Was someone robbing Matthew’s house?
She only had a few seconds to decide what to do. Her decision was rapidly made, and though she thought it might be the wrong one in the light of day it was perfectly right by the dark of night.
She rushed into her bedroom, where she knocked her knee on a table in her haste to get dressed. In her hurry, she pulled on a shift, then a petticoat and an old blue dress trimmed with yellow that she often wore when she was painting. Her stockings and shoes went on, also in a hurry, and then a dark blue woolen cloak and cap of the same color and material. Mittens for her hands, and she was ready. Her intent was to catch up with the thief, if at all possible, and then start calling for a constable. She lit a lantern from the steadily-burning candle in her bedroom and on the way to the front door had a thought to awaken Marmaduke, but her grandfather’s snoring buzzed behind his own bedroom door and she decided enough time had been lost. This was her…adventure, perhaps? Yes, she thought. And never let it be said that the high-and-mighty Matthew Corbett would not appreciate her coming to the rescue of his stolen items.
So there.
Berry left the house, and stepped into bitter cold.
She followed her lantern’s glow along Queen Street, heading south in the same direction as the thief. It crossed her mind that she was foolish out here in the wintry dark, chasing what was most likely Hudson Greathouse fetching some item of clothing for Matthew, but still…if one could not be foolish sometimes, what was the point of life? And…if it wasn’t Greathouse, then…who? Well, she would see what she would see, and furthermore she was determined to show Matthew she could be a help to him and not a hindrance.
For not so very far ahead, closer toward the masted ships that sat moored to the harbor, three lantern lights were showing. She slowed her pace as she approached. If she were an animal, she would be sniffing the wind for the smells of thievery, but she could only trust what she could see. At each street corner she passed she looked in vain for the green lantern of a constable; no, they were all warming themselves before fires somewhere, so in essence Berry Grigsby was her own constable this frigid midnight.
She got close enough to make out four figures at the wharfside, and one of them a giant wearing a multi-colored coat or robe of some fashion and a turban. The figures all had their backs to her. They were walking out along a pier. And…in the middle there, the third figure…yes, it was. She would know his walk anywhere. He was walking stiffly, still in pain, and he was bundled up in what appeared to be a gray blanket. He was following the giant, and behind him was a man holding a bundle of clothes under one arm and in the opposite hand a lantern. They were going toward a small skiff tied to the pier.
She didn’t like the looks of this.
A wind had picked up, bringing a touch of ice. Or she felt an icy touch at her heart, for she had the sure feeling Matthew was being taken where he did not wish to go.
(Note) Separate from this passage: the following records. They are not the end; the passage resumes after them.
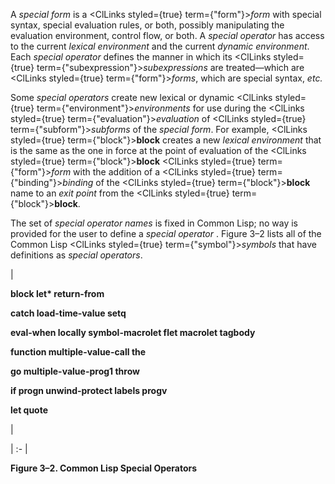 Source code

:  



A *special form* is a <ClLinks styled={true} term={"form"}><i>form</i></ClLinks> with special syntax, special evaluation rules, or both, possibly manipulating the evaluation environment, control flow, or both. A *special operator* has access to the current *lexical environment* and the current *dynamic environment*. Each *special operator* defines the manner in which its <ClLinks styled={true} term={"subexpression"}><i>subexpressions</i></ClLinks> are treated—which are <ClLinks styled={true} term={"form"}><i>forms</i></ClLinks>, which are special syntax, *etc.* 



Some *special operators* create new lexical or dynamic <ClLinks styled={true} term={"environment"}><i>environments</i></ClLinks> for use during the <ClLinks styled={true} term={"evaluation"}><i>evaluation</i></ClLinks> of <ClLinks styled={true} term={"subform"}><i>subforms</i></ClLinks> of the *special form*. For example, <ClLinks styled={true} term={"block"}><b>block</b></ClLinks> creates a new *lexical environment* that is the same as the one in force at the point of evaluation of the <ClLinks styled={true} term={"block"}><b>block</b></ClLinks> <ClLinks styled={true} term={"form"}><i>form</i></ClLinks> with the addition of a <ClLinks styled={true} term={"binding"}><i>binding</i></ClLinks> of the <ClLinks styled={true} term={"block"}><b>block</b></ClLinks> name to an *exit point* from the <ClLinks styled={true} term={"block"}><b>block</b></ClLinks>. 



The set of *special operator names* is fixed in Common Lisp; no way is provided for the user to define a *special operator* . Figure 3–2 lists all of the Common Lisp <ClLinks styled={true} term={"symbol"}><i>symbols</i></ClLinks> that have definitions as *special operators*. 



|<p>**block let\* return-from** </p><p>**catch load-time-value setq** </p><p>**eval-when locally symbol-macrolet flet macrolet tagbody** </p><p>**function multiple-value-call the** </p><p>**go multiple-value-prog1 throw** </p><p>**if progn unwind-protect labels progv** </p><p>**let quote**</p>|

| :- |





**Figure 3–2. Common Lisp Special Operators**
She looked desperately for any sign of a constable’s lantern, but there was no green glow to be seen. No, this night she was on her own.
As was Matthew. Or so he might think. He was being guided into the skiff, which was big enough for five or six men unless one of them was a turbaned giant. Matthew had his head down. In concentration or defeat? she wondered. Whichever…she wasn’t going to let him be taken away like this, in the dead of night by villains unknown. For they had to be villains, to be stealing away from her the man she loved.